Saved entries

● ● ● ● ●

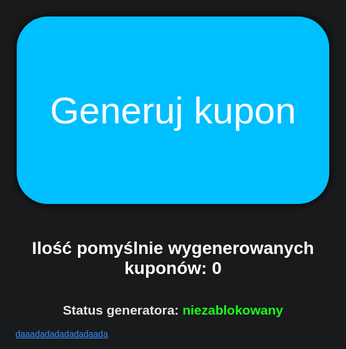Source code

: <!DOCTYPE HTML>
<html>
<head>
<meta charset="UTF-8>
</head>
<body>
<dib
<html data-darkreader-mode="dynamic" data-darkreader-scheme="dark"><head><meta http-equiv="Content-Type" content="text/html; charset=UTF-8"><style class="darkreader darkreader--fallback" media="screen"></style><style class="darkreader darkreader--text" media="screen"></style><style class="darkreader darkreader--invert" media="screen">.jfk-bubble.gtx-bubble, .captcheck_answer_label > input + img, span#closed_text > img[src^="https://www.gstatic.com/images/branding/googlelogo"], span[data-href^="https://www.hcaptcha.com/"] > #icon, #bit-notification-bar-iframe, ::-webkit-calendar-picker-indicator {
    filter: invert(100%) hue-rotate(180deg) contrast(90%) !important;
}</style><style class="darkreader darkreader--inline" media="screen">[data-darkreader-inline-bgcolor] {
  background-color: var(--darkreader-inline-bgcolor) !important;
}
[data-darkreader-inline-bgimage] {
  background-image: var(--darkreader-inline-bgimage) !important;
}
[data-darkreader-inline-border] {
  border-color: var(--darkreader-inline-border) !important;
}
[data-darkreader-inline-border-bottom] {
  border-bottom-color: var(--darkreader-inline-border-bottom) !important;
}
[data-darkreader-inline-border-left] {
  border-left-color: var(--darkreader-inline-border-left) !important;
}
[data-darkreader-inline-border-right] {
  border-right-color: var(--darkreader-inline-border-right) !important;
}
[data-darkreader-inline-border-top] {
  border-top-color: var(--darkreader-inline-border-top) !important;
}
[data-darkreader-inline-boxshadow] {
  box-shadow: var(--darkreader-inline-boxshadow) !important;
}
[data-darkreader-inline-color] {
  color: var(--darkreader-inline-color) !important;
}
[data-darkreader-inline-fill] {
  fill: var(--darkreader-inline-fill) !important;
}
[data-darkreader-inline-stroke] {
  stroke: var(--darkreader-inline-stroke) !important;
}
[data-darkreader-inline-outline] {
  outline-color: var(--darkreader-inline-outline) !important;
}
[data-darkreader-inline-stopcolor] {
  stop-color: var(--darkreader-inline-stopcolor) !important;
}</style><style class="darkreader darkreader--variables" media="screen">:root {
   --darkreader-neutral-background: #131516;
   --darkreader-neutral-text: #d8d4cf;
   --darkreader-selection-background: #004daa;
   --darkreader-selection-text: #e8e6e3;
}</style><style class="darkreader darkreader--root-vars" media="screen"></style><style class="darkreader darkreader--user-agent" media="screen">html {
    background-color: #181a1b !important;
}
html {
    color-scheme: dark !important;
}
html, body, input, textarea, select, button {
    background-color: #181a1b;
}
html, body, input, textarea, select, button {
    border-color: #736b5e;
    color: #e8e6e3;
}
a {
    color: #3391ff;
}
table {
    border-color: #545b5e;
}
::placeholder {
    color: #b2aba1;
}
input:-webkit-autofill,
textarea:-webkit-autofill,
select:-webkit-autofill {
    background-color: #404400 !important;
    color: #e8e6e3 !important;
}
::-webkit-scrollbar {
    background-color: #202324;
    color: #aba499;
}
::-webkit-scrollbar-thumb {
    background-color: #454a4d;
}
::-webkit-scrollbar-thumb:hover {
    background-color: #575e62;
}
::-webkit-scrollbar-thumb:active {
    background-color: #484e51;
}
::-webkit-scrollbar-corner {
    background-color: #181a1b;
}
::selection {
    background-color: #004daa !important;
    color: #e8e6e3 !important;
}
::-moz-selection {
    background-color: #004daa !important;
    color: #e8e6e3 !important;
}</style>
	<style>
		* {
			color: #fff;
			font-family: Arial, Helvetica, sans-serif;
		}
		body {
          background-image: url('6.jpg');
          background-repeat: no-repeat;
          background-attachment: fixed;
          background-size: 100% 100%;
        }
		.button {
			margin-top: 100px;
  			background-color: #00bfff; /* Green */
  			border: none;
			border-radius: 50px;
 			color: white;
  			padding: 15px 32px;
  			text-align: center;
  			text-decoration: none;
  			display: inline-block;
  			font-size: 60px;
			height:300px;
			width:500px;
			box-shadow: 0 0 12px 0 #000;
		}
		.input {
			height:300px;
			width:500px;

}
	</style><style class="darkreader darkreader--sync" media="screen"></style>
<meta name="darkreader" content="3d00d1619d70418b86ef82fb432c2f21"><style class="darkreader darkreader--override" media="screen">.vimvixen-hint {
    background-color: #7b5300 !important;
    border-color: #d8b013 !important;
    color: #f3e8c8 !important;
}
::placeholder {
    opacity: 0.5 !important;
}
#edge-translate-panel-body,
.MuiTypography-body1 {
    color: var(--darkreader-neutral-text) !important;
}
gr-main-header {
    background-color: #0f3a48 !important;
}
.tou-z65h9k,
.tou-mignzq,
.tou-1b6i2ox,
.tou-lnqlqk {
    background-color: var(--darkreader-neutral-background) !important;
}
.tou-75mvi {
    background-color: #032029 !important;
}
.tou-ta9e87,
.tou-1w3fhi0,
.tou-1b8t2us,
.tou-py7lfi,
.tou-1lpmd9d,
.tou-1frrtv8,
.tou-17ezmgn {
    background-color: #0a0a0a !important;
}
.tou-uknfeu {
    background-color: #231603 !important;
}
.tou-6i3zyv {
    background-color: #19576c !important;
}
embed[type="application/pdf"][src="about:blank"] { filter: invert(100%) contrast(90%); }</style></head>

<body cz-shortcut-listen="true">
	<div id="container" style="display:visible"><center>
		<button id="generate_coupon" class="button">
			Generuj kupon
		</button></center>
		<br>
		<center><h1><span style="color: white; --darkreader-inline-color:#e8e6e3;" data-darkreader-inline-color=""><div id="success_coupon_count">
			Ilość pomyślnie wygenerowanych kuponów: <span>0</span>
		</div></span></h1><h1></h1></center>
		<div id="status"><center><h2><span style="color: white; --darkreader-inline-color:#e8e6e3;" data-darkreader-inline-color="">
			Status generatora: </span><span style="color: lime; --darkreader-inline-color:#1aff1a;" data-darkreader-inline-color="">niezablokowany</span></h2></center>
		</div>
	</div>
																	       <a href="https://topgunix.github.io/bigmak100/">daaadadadadadadaada</a>																      
	<script>

	const btn = document.getElementById('generate_coupon');
	btn.addEventListener('click', function onClick() {
	btn.style.backgroundColor = '#f00';
	btn.style.color = 'white';
	document.getElementById("generate_coupon").disabled = true;
	setTimeout(function(){
    btn.style.backgroundColor = '#00bfff';
    btn.style.color = 'white';
    document.getElementById("generate_coupon").disabled = false;
  }, 60000);
});

function data_handler(ev) {
  const button = document.getElementById('generate_coupon');
  const count = document.querySelector('#success_coupon_count > span');
  const status = document.querySelector('#status > span');
  if (!ev.success) {
    status.style.color = "red";
    status.innerText = "zablokowany";
    return button.setAttribute("disabled", "");
  };
  const iCount = parseInt(count.innerText) + 1;
  count.innerText = iCount;
  return cooldown_button(button, 30);
};

function click_handler() {
  const request = window.bridge.message("offerActivation");
  request.send({
    loyaltyId: 2500,
    autoActivate: false,
    rewardId: 97983
  });
  request.on("data", data_handler)
};

function showPage(bridge) {
  window.bridge = bridge;
  document.getElementById("container").style.display = "block";
  document.getElementById('generate_coupon').addEventListener("click", click_handler);
};

document.addEventListener('mcdBridgeReady', () => {
  const { bridge } = window.mcd;
  return showPage(bridge);
});</script>



</body></html>
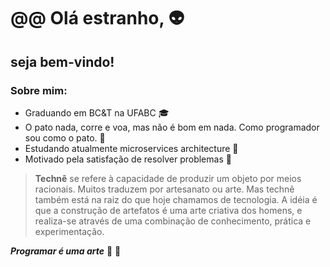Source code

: # @@ Olá estranho, :alien:
## seja bem-vindo! 

### Sobre mim:

- Graduando em BC&T na UFABC :mortar_board:
 - O pato nada, corre e voa, mas não é bom em nada. Como programador sou como o pato. :duck:
  - Estudando atualmente microservices architecture :honeybee:
  - Motivado pela satisfação de resolver problemas :hammer:

>**Technê** se refere à capacidade de produzir um objeto por meios racionais. Muitos traduzem por artesanato ou arte. Mas technê também está na raiz do que hoje chamamos de tecnologia. A idéia é que a construção de artefatos é uma arte criativa dos homens, e realiza-se através de uma combinação de conhecimento, prática e experimentação.

_**Programar é uma arte**_ :art: :pencil:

● ● ● ● ●

Every line above carrying the word "addEventListener" needs to be shown.

	btn.addEventListener('click', function onClick() {
  document.getElementById('generate_coupon').addEventListener("click", click_handler);
document.addEventListener('mcdBridgeReady', () => {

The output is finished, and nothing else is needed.